La mayor parte de los artículos de opinión publicados en la prensa, en las dos últimas semanas, ha tenido como tema central el terremoto de Manabí. Con sobra de razón se ha comentado sobre la solidaridad del pueblo ante la magnitud de la tragedia, la generosa asistencia internacional, la rápida reacción de las autoridades seccionales, especialmente los municipios de Quito y Guayaquil, el trabajo de los bomberos, las Fuerzas Armadas y la Policía y, sobre todo, la generosidad de miles y miles de anónimas personas particulares que se olvidaron de sí mismas para correr en auxilio de las víctimas del terremoto.
El clamor popular, que con razón desconfía del Gobierno, sugirió crear un sistema transparente para administrar los fondos que se consigan para la reconstrucción de las zonas afectadas; el clamor popular pidió que el Gobierno, por solidaridad, adopte medidas de austeridad en el gasto público; el clamor popular se opuso a la creación de nuevos impuestos que agravarían la crisis; el clamor popular exigió que se establezcan incentivos para reactivar la economía enferma y ponerla nuevamente en marcha; el clamor popular defendió el papel fundamental que corresponde a la sociedad civil en las actuales circunstancias.
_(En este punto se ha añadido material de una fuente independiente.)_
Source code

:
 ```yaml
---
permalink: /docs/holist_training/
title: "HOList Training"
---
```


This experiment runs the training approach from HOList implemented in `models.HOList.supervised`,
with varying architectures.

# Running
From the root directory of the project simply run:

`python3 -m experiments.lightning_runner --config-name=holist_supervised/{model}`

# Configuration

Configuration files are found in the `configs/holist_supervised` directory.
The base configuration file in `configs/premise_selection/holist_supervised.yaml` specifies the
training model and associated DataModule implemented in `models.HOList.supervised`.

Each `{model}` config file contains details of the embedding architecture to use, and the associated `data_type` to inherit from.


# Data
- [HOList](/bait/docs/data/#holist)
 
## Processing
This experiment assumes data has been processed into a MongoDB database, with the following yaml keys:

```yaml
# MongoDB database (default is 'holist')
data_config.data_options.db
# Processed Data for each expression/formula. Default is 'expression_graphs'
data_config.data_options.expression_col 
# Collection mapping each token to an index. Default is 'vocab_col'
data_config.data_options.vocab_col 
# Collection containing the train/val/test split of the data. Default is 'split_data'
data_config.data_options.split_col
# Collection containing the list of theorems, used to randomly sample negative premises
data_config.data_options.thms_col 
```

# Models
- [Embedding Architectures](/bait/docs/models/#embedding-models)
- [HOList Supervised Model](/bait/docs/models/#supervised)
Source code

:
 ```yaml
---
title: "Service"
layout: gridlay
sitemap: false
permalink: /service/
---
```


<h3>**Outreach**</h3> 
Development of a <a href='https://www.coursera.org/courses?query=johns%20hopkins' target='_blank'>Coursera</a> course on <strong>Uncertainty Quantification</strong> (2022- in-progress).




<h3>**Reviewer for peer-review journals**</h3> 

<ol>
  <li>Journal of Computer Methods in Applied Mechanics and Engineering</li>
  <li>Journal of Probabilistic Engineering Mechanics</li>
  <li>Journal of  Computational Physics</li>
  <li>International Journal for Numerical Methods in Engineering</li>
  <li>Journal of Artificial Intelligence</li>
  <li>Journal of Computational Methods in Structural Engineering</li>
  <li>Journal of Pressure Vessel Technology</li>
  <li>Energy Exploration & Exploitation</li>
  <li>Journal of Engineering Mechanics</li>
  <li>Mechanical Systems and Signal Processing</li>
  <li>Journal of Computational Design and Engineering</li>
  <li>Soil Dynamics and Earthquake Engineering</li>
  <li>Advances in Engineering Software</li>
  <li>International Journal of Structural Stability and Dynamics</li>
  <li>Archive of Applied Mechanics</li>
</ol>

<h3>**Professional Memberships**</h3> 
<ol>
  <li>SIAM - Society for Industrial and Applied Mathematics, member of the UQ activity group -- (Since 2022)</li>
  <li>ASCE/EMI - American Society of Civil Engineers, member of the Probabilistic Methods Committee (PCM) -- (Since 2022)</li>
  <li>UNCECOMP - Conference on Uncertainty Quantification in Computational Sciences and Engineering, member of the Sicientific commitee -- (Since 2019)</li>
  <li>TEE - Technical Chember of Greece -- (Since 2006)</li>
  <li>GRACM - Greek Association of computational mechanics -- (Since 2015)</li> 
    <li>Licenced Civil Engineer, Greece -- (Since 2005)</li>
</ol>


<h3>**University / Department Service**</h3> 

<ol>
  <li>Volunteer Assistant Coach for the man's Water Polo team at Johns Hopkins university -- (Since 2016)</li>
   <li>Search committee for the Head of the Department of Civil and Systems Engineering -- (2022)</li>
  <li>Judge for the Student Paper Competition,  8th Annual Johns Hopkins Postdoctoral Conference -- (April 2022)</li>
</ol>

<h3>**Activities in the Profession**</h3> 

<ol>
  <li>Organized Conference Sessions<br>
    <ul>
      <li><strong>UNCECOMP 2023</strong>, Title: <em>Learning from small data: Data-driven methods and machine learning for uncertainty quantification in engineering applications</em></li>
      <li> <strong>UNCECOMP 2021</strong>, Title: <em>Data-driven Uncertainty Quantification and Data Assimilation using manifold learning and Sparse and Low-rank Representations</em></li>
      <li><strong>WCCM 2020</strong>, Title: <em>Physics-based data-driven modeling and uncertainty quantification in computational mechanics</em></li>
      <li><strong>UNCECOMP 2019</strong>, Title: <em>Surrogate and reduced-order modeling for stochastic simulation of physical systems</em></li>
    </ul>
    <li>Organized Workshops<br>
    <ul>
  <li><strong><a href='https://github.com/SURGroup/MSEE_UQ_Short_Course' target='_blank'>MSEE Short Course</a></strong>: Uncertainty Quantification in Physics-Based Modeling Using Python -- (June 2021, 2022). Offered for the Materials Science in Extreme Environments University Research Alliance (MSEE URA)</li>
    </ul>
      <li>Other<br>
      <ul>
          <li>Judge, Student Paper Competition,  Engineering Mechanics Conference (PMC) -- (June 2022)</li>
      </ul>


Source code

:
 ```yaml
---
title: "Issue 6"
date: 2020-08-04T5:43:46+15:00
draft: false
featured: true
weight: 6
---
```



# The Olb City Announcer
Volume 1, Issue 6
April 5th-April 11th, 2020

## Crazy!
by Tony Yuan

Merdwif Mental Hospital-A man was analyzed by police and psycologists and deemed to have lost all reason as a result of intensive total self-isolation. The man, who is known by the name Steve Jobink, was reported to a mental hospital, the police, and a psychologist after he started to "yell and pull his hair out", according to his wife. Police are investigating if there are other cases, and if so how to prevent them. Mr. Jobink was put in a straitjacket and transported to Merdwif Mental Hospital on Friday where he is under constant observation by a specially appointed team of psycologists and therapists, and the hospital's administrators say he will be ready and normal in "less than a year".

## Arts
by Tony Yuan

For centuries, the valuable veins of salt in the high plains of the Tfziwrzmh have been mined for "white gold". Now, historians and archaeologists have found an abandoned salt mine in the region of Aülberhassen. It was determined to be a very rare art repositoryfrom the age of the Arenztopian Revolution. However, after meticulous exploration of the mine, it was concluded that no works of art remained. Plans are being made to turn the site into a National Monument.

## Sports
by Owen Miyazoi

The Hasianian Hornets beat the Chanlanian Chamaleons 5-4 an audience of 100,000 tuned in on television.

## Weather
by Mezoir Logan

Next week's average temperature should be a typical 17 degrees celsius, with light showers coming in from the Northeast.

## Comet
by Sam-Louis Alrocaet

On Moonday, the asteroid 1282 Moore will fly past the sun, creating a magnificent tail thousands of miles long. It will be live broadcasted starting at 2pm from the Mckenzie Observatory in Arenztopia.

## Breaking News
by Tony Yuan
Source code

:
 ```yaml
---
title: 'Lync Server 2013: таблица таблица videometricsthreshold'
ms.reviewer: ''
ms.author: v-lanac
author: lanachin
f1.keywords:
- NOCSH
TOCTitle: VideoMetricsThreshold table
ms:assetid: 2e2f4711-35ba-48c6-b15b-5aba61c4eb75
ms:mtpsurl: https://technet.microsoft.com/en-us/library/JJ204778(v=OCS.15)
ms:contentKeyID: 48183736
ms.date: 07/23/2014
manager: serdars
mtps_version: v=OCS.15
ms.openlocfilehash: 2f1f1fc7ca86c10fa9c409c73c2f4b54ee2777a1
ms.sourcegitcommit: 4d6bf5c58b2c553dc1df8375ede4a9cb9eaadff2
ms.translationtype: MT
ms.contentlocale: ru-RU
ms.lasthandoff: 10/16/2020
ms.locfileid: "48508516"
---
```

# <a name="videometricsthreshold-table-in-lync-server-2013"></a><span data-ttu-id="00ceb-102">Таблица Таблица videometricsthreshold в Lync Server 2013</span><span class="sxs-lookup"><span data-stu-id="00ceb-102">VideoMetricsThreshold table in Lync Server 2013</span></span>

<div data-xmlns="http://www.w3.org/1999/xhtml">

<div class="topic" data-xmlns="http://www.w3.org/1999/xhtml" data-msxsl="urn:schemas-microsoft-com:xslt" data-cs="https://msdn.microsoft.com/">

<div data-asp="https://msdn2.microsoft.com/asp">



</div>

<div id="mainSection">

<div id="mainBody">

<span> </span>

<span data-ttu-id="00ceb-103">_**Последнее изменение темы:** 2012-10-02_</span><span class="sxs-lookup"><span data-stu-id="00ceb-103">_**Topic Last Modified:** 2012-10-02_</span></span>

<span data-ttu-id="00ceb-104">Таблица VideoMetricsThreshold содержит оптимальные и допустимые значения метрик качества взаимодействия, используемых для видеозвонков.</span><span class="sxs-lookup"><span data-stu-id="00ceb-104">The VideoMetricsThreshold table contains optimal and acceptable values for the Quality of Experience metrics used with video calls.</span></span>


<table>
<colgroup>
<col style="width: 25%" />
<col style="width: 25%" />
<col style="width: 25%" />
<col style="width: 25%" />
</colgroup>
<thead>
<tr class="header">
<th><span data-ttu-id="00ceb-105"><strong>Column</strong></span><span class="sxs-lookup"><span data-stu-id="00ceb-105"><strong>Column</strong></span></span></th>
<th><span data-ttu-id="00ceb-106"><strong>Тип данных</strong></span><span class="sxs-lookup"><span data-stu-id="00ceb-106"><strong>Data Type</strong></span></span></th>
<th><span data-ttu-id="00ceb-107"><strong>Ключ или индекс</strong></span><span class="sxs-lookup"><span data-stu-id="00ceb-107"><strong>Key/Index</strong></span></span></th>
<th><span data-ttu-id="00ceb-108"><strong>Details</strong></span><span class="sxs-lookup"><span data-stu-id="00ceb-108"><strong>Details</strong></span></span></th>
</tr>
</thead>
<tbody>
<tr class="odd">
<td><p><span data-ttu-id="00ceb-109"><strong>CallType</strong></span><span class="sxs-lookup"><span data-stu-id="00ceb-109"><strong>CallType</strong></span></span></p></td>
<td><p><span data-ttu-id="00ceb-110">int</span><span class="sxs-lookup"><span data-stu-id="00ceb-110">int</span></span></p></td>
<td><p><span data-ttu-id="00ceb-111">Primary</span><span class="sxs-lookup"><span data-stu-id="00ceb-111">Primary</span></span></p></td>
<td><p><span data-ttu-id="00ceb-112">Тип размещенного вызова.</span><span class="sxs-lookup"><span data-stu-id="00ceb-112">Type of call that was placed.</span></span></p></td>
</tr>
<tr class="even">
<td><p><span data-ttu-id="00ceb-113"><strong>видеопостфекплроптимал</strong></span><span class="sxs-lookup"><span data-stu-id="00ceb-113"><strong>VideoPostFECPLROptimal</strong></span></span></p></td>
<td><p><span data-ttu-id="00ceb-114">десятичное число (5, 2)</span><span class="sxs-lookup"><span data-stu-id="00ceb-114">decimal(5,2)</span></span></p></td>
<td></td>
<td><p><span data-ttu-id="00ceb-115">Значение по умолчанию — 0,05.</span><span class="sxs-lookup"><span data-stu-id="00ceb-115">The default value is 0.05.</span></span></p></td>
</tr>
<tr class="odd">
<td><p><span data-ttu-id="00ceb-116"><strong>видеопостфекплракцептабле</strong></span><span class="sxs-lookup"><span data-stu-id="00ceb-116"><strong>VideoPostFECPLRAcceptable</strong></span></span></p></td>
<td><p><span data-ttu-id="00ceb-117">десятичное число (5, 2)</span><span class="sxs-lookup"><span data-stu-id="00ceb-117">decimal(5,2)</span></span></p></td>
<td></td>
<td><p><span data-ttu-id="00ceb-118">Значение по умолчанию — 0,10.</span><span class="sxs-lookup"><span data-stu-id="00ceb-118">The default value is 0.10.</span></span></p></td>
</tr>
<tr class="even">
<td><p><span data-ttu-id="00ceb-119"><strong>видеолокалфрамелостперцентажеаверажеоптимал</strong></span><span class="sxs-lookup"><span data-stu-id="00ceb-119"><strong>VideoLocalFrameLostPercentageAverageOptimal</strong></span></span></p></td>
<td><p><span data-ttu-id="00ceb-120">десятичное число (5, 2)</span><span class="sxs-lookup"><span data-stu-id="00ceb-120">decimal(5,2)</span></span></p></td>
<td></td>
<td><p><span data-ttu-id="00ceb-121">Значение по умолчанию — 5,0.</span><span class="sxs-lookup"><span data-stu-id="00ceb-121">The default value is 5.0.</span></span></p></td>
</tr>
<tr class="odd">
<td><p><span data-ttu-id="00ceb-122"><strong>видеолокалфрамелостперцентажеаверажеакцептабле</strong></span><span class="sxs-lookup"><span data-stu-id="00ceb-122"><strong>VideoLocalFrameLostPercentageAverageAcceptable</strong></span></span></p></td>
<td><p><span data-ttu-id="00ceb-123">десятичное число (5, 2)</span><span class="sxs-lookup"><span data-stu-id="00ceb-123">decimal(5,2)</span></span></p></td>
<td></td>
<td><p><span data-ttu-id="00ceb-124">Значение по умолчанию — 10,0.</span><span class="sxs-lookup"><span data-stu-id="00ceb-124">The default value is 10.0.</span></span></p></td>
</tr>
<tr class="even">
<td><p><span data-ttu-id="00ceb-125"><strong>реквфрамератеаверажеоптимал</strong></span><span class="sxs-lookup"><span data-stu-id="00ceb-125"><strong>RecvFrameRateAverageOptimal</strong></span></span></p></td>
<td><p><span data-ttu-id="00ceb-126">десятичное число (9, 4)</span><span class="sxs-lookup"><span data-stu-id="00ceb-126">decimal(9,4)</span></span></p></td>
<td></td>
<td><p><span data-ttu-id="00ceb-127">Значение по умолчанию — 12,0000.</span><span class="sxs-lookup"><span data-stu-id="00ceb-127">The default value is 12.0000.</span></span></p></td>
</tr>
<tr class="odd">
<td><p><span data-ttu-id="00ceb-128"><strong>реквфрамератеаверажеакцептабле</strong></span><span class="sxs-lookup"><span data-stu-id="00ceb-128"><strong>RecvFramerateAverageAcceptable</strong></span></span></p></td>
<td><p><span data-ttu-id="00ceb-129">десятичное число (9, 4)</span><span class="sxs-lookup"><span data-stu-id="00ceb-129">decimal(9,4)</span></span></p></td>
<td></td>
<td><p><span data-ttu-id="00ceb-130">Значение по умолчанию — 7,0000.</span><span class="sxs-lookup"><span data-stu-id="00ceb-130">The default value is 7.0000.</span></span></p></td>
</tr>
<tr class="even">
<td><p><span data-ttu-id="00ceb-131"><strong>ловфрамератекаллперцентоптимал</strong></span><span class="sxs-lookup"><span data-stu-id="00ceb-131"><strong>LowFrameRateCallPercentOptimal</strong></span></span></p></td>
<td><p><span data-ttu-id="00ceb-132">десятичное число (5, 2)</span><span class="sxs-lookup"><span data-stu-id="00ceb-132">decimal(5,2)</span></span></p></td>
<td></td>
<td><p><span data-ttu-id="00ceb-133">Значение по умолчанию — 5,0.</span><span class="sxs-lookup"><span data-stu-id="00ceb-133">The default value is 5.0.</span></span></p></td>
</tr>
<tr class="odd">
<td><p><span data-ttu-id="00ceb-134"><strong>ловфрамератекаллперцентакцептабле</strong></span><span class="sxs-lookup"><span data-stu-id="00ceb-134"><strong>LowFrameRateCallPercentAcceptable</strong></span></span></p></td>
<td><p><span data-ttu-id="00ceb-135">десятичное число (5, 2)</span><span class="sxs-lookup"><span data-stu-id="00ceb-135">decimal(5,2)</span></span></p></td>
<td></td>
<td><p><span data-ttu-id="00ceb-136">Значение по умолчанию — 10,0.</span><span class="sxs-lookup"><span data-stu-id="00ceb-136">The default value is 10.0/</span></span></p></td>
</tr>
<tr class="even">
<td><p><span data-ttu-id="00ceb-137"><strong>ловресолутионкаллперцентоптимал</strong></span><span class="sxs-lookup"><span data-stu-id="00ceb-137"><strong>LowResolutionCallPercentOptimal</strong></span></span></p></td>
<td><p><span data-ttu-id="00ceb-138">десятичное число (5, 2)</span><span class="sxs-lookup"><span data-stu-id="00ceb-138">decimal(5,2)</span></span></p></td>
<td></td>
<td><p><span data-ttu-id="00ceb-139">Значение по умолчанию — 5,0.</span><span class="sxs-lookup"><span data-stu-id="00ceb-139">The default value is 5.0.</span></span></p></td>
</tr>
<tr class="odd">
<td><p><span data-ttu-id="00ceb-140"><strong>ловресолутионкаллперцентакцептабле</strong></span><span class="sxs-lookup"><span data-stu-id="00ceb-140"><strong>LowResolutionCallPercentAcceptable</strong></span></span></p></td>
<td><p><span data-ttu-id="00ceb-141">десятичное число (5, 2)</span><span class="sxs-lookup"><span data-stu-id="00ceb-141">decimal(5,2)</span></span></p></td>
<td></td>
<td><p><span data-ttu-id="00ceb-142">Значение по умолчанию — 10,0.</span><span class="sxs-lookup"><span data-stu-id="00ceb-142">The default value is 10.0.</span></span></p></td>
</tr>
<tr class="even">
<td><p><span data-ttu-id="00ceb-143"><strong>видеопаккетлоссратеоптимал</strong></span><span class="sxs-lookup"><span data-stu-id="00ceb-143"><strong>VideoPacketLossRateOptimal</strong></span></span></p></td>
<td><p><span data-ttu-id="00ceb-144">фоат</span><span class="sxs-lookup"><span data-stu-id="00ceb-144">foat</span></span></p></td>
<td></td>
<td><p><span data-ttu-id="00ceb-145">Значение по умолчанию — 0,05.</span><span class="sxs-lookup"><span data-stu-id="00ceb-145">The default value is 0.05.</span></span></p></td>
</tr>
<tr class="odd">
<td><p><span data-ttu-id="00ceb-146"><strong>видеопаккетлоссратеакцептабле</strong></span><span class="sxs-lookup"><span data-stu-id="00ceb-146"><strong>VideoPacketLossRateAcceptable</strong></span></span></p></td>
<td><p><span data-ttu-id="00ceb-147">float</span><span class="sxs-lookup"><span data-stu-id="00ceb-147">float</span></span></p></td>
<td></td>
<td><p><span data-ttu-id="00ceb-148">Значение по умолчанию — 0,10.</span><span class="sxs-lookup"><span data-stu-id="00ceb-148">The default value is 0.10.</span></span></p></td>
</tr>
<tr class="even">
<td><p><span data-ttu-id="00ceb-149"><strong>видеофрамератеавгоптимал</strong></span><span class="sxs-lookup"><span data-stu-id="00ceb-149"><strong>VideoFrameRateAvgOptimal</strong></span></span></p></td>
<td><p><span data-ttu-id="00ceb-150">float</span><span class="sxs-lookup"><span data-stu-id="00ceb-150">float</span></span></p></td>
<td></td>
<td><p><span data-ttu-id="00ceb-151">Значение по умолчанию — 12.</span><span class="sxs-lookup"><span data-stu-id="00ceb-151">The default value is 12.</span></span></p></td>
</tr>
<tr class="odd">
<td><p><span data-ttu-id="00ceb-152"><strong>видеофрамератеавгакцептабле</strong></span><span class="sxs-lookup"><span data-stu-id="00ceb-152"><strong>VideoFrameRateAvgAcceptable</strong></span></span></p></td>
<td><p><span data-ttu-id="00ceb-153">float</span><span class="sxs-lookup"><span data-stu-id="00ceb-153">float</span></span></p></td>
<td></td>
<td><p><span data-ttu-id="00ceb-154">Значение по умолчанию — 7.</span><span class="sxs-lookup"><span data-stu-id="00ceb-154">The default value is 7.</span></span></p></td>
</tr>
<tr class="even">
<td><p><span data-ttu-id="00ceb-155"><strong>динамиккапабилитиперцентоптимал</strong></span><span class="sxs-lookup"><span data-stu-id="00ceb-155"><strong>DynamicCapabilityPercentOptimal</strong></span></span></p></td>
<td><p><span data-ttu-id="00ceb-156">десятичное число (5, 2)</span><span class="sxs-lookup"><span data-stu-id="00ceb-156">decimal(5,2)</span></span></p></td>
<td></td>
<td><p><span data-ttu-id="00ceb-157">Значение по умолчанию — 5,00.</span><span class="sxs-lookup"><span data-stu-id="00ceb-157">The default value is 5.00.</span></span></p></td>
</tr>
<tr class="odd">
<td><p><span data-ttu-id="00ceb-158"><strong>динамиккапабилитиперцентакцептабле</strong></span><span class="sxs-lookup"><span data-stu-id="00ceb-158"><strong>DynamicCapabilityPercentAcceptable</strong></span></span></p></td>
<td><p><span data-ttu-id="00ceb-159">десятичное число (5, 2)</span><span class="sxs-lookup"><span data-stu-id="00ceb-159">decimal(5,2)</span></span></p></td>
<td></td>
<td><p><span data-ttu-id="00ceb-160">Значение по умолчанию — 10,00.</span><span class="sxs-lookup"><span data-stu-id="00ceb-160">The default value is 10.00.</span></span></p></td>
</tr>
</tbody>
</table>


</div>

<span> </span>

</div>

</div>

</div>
En suma, el clamor popular demandó que se rectifique el modelo socialista que nos ha conducido al fracaso económico.
El Gobierno, una vez más, cerró los oídos al clamor popular. Confiado en la magia presidencial, obnubilado por quien cree saberlo todo, volvió a esgrimir los desatinados principios que guían su acción: Ahorrar es malo. Con latas de atún no se reparan carreteras.
Correa debe estar hondamente preocupado y apenado por la tragedia que vive el Ecuador. Pero su prepotencia llega a tal grado que no puede expresar lo que siente ante el dolido pueblo sin anteponer a todo ello su soberbia.
No de otra manera se explica que haya amenazado disponer la prisión de quien gritara por auxilio, que haya denunciado los “peligros” de la sociedad civil, que se haya empecinado en imponer nuevos gravámenes, que ridiculizara las medidas de austeridad exigidas por el pueblo, que haya tenido la estulticia de condicionarlas –las sabatinas, convertidas en símbolo de arbitrariedad y prepotencia- al apoyo que la oposición quiera dar al proyecto de ley creando nuevos tributos. Más grande, mucho más grande que la tragedia del terremoto es el ego de Correa.
En estas condiciones, resulta oportuno –aunque esto sea pedir peras al olmo- recordar al Presidente el sabio consejo que diera Don Quijote a Sancho: “Un buen arrepentimiento es la mejor medicina que tienen las enfermedades del alma”.
Comience por allí, Sr. Correa, y verá que el Ecuador le entrega su cooperación en estos momentos en que ha resucitado la unidad nacional que usted empeñosamente ha buscado destruir.